In your copy, repeat each record exactly and include no pictures.

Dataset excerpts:
--- START ---
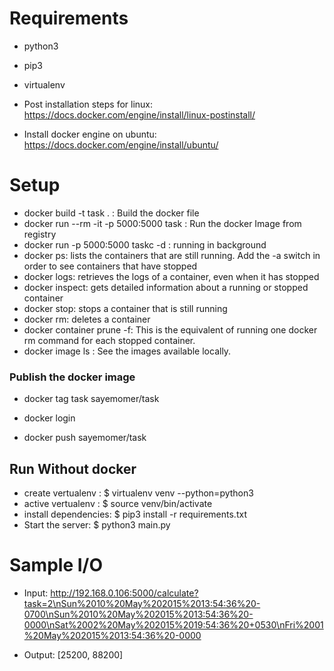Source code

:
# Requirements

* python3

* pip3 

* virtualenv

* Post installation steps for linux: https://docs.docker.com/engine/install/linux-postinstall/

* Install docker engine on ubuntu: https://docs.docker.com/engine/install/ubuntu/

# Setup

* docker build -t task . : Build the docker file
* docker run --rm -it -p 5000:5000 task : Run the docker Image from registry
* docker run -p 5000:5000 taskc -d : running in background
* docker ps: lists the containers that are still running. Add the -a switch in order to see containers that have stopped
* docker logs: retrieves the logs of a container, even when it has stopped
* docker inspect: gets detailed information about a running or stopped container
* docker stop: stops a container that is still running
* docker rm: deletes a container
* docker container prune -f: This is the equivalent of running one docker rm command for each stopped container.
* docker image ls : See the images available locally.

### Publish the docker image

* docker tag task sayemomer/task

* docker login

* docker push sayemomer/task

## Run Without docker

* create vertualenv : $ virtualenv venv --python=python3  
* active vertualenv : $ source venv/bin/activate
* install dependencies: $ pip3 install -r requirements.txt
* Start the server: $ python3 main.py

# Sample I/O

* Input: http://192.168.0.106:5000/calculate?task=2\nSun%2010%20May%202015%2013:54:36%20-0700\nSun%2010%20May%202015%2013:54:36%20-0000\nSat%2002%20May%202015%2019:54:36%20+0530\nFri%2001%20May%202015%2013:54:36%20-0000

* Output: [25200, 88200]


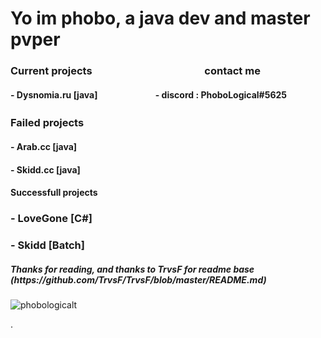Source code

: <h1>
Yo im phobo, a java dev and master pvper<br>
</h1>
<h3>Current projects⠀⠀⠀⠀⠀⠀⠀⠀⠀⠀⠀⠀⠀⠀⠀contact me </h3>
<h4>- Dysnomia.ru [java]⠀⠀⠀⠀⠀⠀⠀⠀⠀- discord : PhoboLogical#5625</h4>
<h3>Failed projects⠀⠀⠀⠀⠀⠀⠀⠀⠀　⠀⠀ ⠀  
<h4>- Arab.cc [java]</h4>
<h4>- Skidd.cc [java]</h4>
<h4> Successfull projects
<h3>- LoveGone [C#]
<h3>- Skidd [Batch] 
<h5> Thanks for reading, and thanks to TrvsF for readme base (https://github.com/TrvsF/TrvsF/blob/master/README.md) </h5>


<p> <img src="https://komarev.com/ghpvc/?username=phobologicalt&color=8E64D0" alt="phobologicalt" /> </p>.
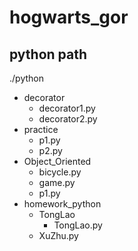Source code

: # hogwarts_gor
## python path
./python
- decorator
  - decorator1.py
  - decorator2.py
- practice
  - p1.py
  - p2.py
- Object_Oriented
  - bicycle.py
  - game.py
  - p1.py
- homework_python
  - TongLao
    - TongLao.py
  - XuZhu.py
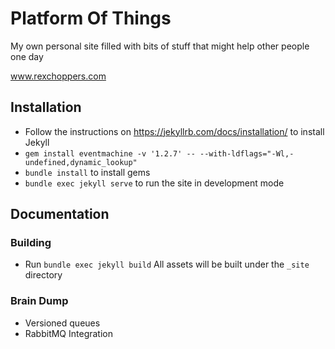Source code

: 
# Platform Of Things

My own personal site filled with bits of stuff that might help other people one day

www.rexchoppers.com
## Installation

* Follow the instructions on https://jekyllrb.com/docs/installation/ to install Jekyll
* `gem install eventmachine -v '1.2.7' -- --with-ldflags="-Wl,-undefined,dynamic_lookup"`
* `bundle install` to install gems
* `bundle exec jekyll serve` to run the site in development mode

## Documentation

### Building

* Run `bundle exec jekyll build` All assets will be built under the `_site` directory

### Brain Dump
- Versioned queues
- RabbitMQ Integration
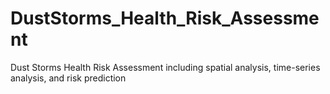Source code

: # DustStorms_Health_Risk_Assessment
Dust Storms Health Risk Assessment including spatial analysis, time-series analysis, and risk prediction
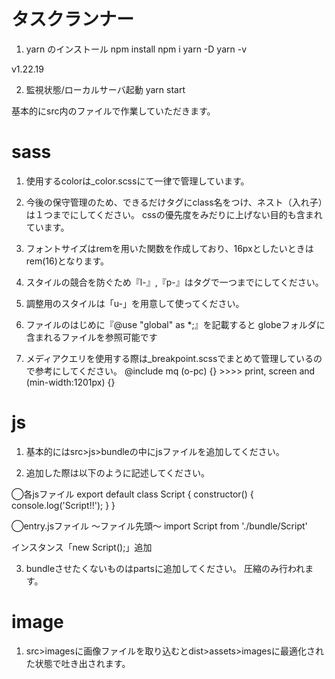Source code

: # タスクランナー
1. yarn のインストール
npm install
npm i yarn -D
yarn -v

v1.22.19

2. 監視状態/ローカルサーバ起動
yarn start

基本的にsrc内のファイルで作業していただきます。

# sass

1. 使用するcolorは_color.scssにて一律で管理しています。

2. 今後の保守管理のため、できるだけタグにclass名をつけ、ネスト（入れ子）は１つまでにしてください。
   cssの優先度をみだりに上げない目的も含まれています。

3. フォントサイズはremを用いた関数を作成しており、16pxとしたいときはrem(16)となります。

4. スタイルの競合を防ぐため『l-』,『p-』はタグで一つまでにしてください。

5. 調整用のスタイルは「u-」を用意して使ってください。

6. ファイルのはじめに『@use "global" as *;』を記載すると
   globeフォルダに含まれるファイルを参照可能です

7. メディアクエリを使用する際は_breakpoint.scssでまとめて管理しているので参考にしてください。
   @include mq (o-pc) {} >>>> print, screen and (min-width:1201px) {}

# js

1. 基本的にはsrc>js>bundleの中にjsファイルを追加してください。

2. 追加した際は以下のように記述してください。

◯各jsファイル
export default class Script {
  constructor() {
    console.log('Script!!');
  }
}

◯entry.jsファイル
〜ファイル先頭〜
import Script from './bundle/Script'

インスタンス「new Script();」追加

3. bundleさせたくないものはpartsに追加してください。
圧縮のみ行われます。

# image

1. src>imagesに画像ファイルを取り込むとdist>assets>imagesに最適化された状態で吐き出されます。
--- END ---
Output of the task:
Source code

:
# Requirements

* python3

* pip3 

* virtualenv

* Post installation steps for linux: https://docs.docker.com/engine/install/linux-postinstall/

* Install docker engine on ubuntu: https://docs.docker.com/engine/install/ubuntu/

# Setup

* docker build -t task . : Build the docker file
* docker run --rm -it -p 5000:5000 task : Run the docker Image from registry
* docker run -p 5000:5000 taskc -d : running in background
* docker ps: lists the containers that are still running. Add the -a switch in order to see containers that have stopped
* docker logs: retrieves the logs of a container, even when it has stopped
* docker inspect: gets detailed information about a running or stopped container
* docker stop: stops a container that is still running
* docker rm: deletes a container
* docker container prune -f: This is the equivalent of running one docker rm command for each stopped container.
* docker image ls : See the images available locally.

### Publish the docker image

* docker tag task sayemomer/task

* docker login

* docker push sayemomer/task

## Run Without docker

* create vertualenv : $ virtualenv venv --python=python3  
* active vertualenv : $ source venv/bin/activate
* install dependencies: $ pip3 install -r requirements.txt
* Start the server: $ python3 main.py

# Sample I/O

* Input: http://192.168.0.106:5000/calculate?task=2\nSun%2010%20May%202015%2013:54:36%20-0700\nSun%2010%20May%202015%2013:54:36%20-0000\nSat%2002%20May%202015%2019:54:36%20+0530\nFri%2001%20May%202015%2013:54:36%20-0000

* Output: [25200, 88200]


Source code

: <h1>
Yo im phobo, a java dev and master pvper<br>
</h1>
<h3>Current projects⠀⠀⠀⠀⠀⠀⠀⠀⠀⠀⠀⠀⠀⠀⠀contact me </h3>
<h4>- Dysnomia.ru [java]⠀⠀⠀⠀⠀⠀⠀⠀⠀- discord : PhoboLogical#5625</h4>
<h3>Failed projects⠀⠀⠀⠀⠀⠀⠀⠀⠀　⠀⠀ ⠀  
<h4>- Arab.cc [java]</h4>
<h4>- Skidd.cc [java]</h4>
<h4> Successfull projects
<h3>- LoveGone [C#]
<h3>- Skidd [Batch] 
<h5> Thanks for reading, and thanks to TrvsF for readme base (https://github.com/TrvsF/TrvsF/blob/master/README.md) </h5>


<p> <img src="https://komarev.com/ghpvc/?username=phobologicalt&color=8E64D0" alt="phobologicalt" /> </p>.
Source code

: # hogwarts_gor
## python path
./python
- decorator
  - decorator1.py
  - decorator2.py
- practice
  - p1.py
  - p2.py
- Object_Oriented
  - bicycle.py
  - game.py
  - p1.py
- homework_python
  - TongLao
    - TongLao.py
  - XuZhu.py
Source code

: 
# Platform Of Things

My own personal site filled with bits of stuff that might help other people one day

www.rexchoppers.com
## Installation

* Follow the instructions on https://jekyllrb.com/docs/installation/ to install Jekyll
* `gem install eventmachine -v '1.2.7' -- --with-ldflags="-Wl,-undefined,dynamic_lookup"`
* `bundle install` to install gems
* `bundle exec jekyll serve` to run the site in development mode

## Documentation

### Building

* Run `bundle exec jekyll build` All assets will be built under the `_site` directory

### Brain Dump
- Versioned queues
- RabbitMQ Integration
Source code

: # DustStorms_Health_Risk_Assessment
Dust Storms Health Risk Assessment including spatial analysis, time-series analysis, and risk prediction
Source code

: # タスクランナー
1. yarn のインストール
npm install
npm i yarn -D
yarn -v

v1.22.19

2. 監視状態/ローカルサーバ起動
yarn start

基本的にsrc内のファイルで作業していただきます。

# sass

1. 使用するcolorは_color.scssにて一律で管理しています。

2. 今後の保守管理のため、できるだけタグにclass名をつけ、ネスト（入れ子）は１つまでにしてください。
   cssの優先度をみだりに上げない目的も含まれています。

3. フォントサイズはremを用いた関数を作成しており、16pxとしたいときはrem(16)となります。

4. スタイルの競合を防ぐため『l-』,『p-』はタグで一つまでにしてください。

5. 調整用のスタイルは「u-」を用意して使ってください。

6. ファイルのはじめに『@use "global" as *;』を記載すると
   globeフォルダに含まれるファイルを参照可能です

7. メディアクエリを使用する際は_breakpoint.scssでまとめて管理しているので参考にしてください。
   @include mq (o-pc) {} >>>> print, screen and (min-width:1201px) {}

# js

1. 基本的にはsrc>js>bundleの中にjsファイルを追加してください。

2. 追加した際は以下のように記述してください。

◯各jsファイル
export default class Script {
  constructor() {
    console.log('Script!!');
  }
}

◯entry.jsファイル
〜ファイル先頭〜
import Script from './bundle/Script'

インスタンス「new Script();」追加

3. bundleさせたくないものはpartsに追加してください。
圧縮のみ行われます。

# image

1. src>imagesに画像ファイルを取り込むとdist>assets>imagesに最適化された状態で吐き出されます。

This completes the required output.